Meditation – Tuesday, April 2, 2024 John 20:11-18 (Forward, p. 64) CEV p. 1129

Sometimes the Scriptures seem to ‘specialize’ in what I initially consider to be ‘dumb questions’. For instance, Jesus, with the paralysed man at the Pool of Bethsaida in Jerusalem, said to him, “Do you want to be healed?” (John 5:6). And likewise, with the blind beggar in Jericho, He asked him, “What do you want me to do for you?” (Luke 18:40). Wouldn’t anyone think that this was ‘painfully obvious’ for everyone to see? I would think so.

We see something of this kind of thing in today’s passage, twice in fact. Firstly, the two angels ask Mary Magdalene, “why are you crying” (verse 13) and then again, Jesus asks her the same question in verse 15. But in this latter case, He adds, “Who are you looking for?”

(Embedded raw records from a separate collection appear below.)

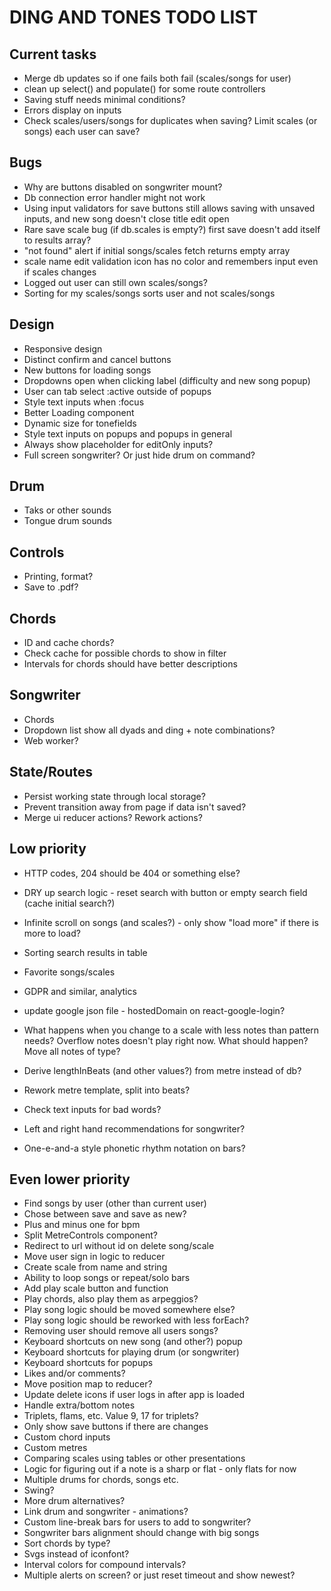 # DING AND TONES TODO LIST

## Current tasks

* Merge db updates so if one fails both fail (scales/songs for user)
* clean up select() and populate() for some route controllers
* Saving stuff needs minimal conditions?
* Errors display on inputs
* Check scales/users/songs for duplicates when saving? Limit scales (or songs) each user can save?

## Bugs

* Why are buttons disabled on songwriter mount?
* Db connection error handler might not work
* Using input validators for save buttons still allows saving with unsaved inputs, and new song doesn't close title edit open
* Rare save scale bug (if db.scales is empty?) first save doesn't add itself to results array?
* "not found" alert if initial songs/scales fetch returns empty array
* scale name edit validation icon has no color and remembers input even if scales changes
* Logged out user can still own scales/songs?
* Sorting for my scales/songs sorts user and not scales/songs

## Design

* Responsive design
* Distinct confirm and cancel buttons
* New buttons for loading songs
* Dropdowns open when clicking label (difficulty and new song popup)
* User can tab select :active outside of popups
* Style text inputs when :focus
* Better Loading component
* Dynamic size for tonefields
* Style text inputs on popups and popups in general
* Always show placeholder for editOnly inputs?
* Full screen songwriter? Or just hide drum on command?

## Drum

* Taks or other sounds
* Tongue drum sounds

## Controls

* Printing, format?
* Save to .pdf?

## Chords

* ID and cache chords?
* Check cache for possible chords to show in filter
* Intervals for chords should have better descriptions

## Songwriter

* Chords
* Dropdown list show all dyads and ding + note combinations?
* Web worker?

## State/Routes

* Persist working state through local storage?
* Prevent transition away from page if data isn't saved?
* Merge ui reducer actions? Rework actions?

## Low priority

* HTTP codes, 204 should be 404 or something else?
* DRY up search logic - reset search with button or empty search field (cache initial search?)
* Infinite scroll on songs (and scales?) - only show "load more" if there is more to load?
* Sorting search results in table
* Favorite songs/scales

* GDPR and similar, analytics
* update google json file - hostedDomain on react-google-login?

* What happens when you change to a scale with less notes than pattern needs? Overflow notes doesn't play right now. What should happen? Move all notes of type?
* Derive lengthInBeats (and other values?) from metre instead of db?
* Rework metre template, split into beats?
* Check text inputs for bad words?
* Left and right hand recommendations for songwriter?
* One-e-and-a style phonetic rhythm notation on bars?

## Even lower priority

* Find songs by user (other than current user)
* Chose between save and save as new?
* Plus and minus one for bpm
* Split MetreControls component?
* Redirect to url without id on delete song/scale
* Move user sign in logic to reducer
* Create scale from name and string
* Ability to loop songs or repeat/solo bars
* Add play scale button and function
* Play chords, also play them as arpeggios?
* Play song logic should be moved somewhere else?
* Play song logic should be reworked with less forEach?
* Removing user should remove all users songs?
* Keyboard shortcuts on new song (and other?) popup
* Keyboard shortcuts for playing drum (or songwriter)
* Keyboard shortcuts for popups
* Likes and/or comments?
* Move position map to reducer?
* Update delete icons if user logs in after app is loaded
* Handle extra/bottom notes
* Triplets, flams, etc. Value 9, 17 for triplets?
* Only show save buttons if there are changes
* Custom chord inputs
* Custom metres
* Comparing scales using tables or other presentations
* Logic for figuring out if a note is a sharp or flat - only flats for now
* Multiple drums for chords, songs etc.
* Swing?
* More drum alternatives?
* Link drum and songwriter - animations?
* Custom line-break bars for users to add to songwriter?
* Songwriter bars alignment should change with big songs
* Sort chords by type?
* Svgs instead of iconfont?
* Interval colors for compound intervals?
* Multiple alerts on screen? or just reset timeout and show newest?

But maybe there is a bit of psychology here. Maybe the speaker, usually Jesus, wants to draw out from the respondent what he or she considers to be their real need and give it a name, as it were. The Scriptures repeatedly call upon us to give voice to our prayers, to name them out loud, rather than to just hold them willy nilly somewhere in our unfiltered imaginations. Speaking them out loud has a way of giving them substance and thereby putting our faith on the line.

So then, what happens here with Mary Magdalene. In the first instance, she says to the angels, “They have taken away my Lord’s body! I don’t know where they have put him.” Here she is acknowledging that Jesus’ body has somehow disappeared from the tomb and is expressing her opinion that the only option in her mind is that some unknown persons—the ‘they’ of her response—have ‘carted’ it off somehow. And there is total bewilderment as to where it might have been taken. There is absolutely no suspicion on her part that the body could have walked away on its own, which is what has actually happened, seeing as Jesus was alive. So, her response is a rather accurate expression of the state of her beliefs at that point in time. She most surely was not expecting a risen Jesus.

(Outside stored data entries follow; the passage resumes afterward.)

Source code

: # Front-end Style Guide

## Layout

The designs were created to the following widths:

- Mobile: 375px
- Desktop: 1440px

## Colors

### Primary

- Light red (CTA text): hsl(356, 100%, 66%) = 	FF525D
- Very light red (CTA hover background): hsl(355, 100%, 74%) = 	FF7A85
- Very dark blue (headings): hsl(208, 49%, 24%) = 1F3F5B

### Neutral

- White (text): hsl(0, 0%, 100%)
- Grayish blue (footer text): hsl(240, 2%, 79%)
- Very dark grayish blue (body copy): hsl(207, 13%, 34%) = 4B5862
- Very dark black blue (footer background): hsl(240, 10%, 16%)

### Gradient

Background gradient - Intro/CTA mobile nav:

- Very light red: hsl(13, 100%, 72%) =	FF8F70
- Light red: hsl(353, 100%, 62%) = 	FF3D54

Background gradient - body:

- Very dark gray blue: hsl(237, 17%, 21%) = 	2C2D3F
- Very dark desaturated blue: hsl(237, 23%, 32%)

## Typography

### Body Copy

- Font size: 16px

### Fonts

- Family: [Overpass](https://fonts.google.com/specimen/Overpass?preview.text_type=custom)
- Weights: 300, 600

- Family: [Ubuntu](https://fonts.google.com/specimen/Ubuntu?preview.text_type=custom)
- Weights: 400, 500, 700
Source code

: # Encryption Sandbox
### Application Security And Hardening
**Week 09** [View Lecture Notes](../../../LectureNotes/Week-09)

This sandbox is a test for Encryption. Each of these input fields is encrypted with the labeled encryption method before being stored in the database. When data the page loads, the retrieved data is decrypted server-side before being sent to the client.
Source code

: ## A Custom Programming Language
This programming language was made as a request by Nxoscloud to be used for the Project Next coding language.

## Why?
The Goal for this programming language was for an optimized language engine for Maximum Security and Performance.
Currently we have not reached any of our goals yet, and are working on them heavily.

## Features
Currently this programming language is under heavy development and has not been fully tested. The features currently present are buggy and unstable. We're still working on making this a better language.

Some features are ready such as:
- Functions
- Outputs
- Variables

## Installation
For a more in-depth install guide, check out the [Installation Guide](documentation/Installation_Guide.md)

Mary’s response to Jesus most surely gives further evidence of this. Not only is she still thinking that someone has taken Jesus’ body, but she also thinks that this unknown stranger, a ‘gardener’ in her thinking, might know something about it. And surely, this idea makes sense: an employee of the

garden, one of the few people up and about at this early morning hour, would know something of the earlier ‘goings on’ in that garden. And we see something both of her belief that Jesus is dead and her devotion to Him, that she offers to go and fetch Jesus’ body. As if she could have actually done that, with such a ‘dead weight’!

But then Jesus meets her face to face and all her grief and sorrow, all her questions, all her muddled and incomplete thinking, are done away with. And isn’t that what so frequently happens when we meet Jesus: sometimes our questions are answered or resolved, and sometimes they don’t seem to matter quite as much. And the great news is that He is available to us, with us in person, just as He was for Mary Magdalene way back then. Thanks be to God.

Forward notes: “Jesus said to her, ‘Mary!’” (verse 16a).

“Recently I made a presentation at our public library about the importance of setting. Some stories are so dependent upon a particular place or landscape or geography that they cannot be told anywhere else. Such is the case with John’s telling of the first Easter morning.

“Mary Magdalene stands outside the tomb in the dark, weeping and in deep grief. Bending to look inside the tomb, she encounters two angels, then turns and sees a man she assumes is the gardener. Mary asks the man if he has taken the body away. It is Jesus who responds, calling her by name: ‘Mary!’ Jesus calls Mary by name at a time when she is in the dark, overwhelmed by fear and sadness. This powerful meeting can occur only because Mary is fully present at the tomb, open to possibility.

“Like Mary, we have dark times when we are overwhelmed by fear and sadness. Her Easter story is our story, which can only be told at Jesus’s tomb. In the darkness and the light, God invites us to dramatic connection and calls us by name.”

Moving Forward: “When have you heard God call you by name?”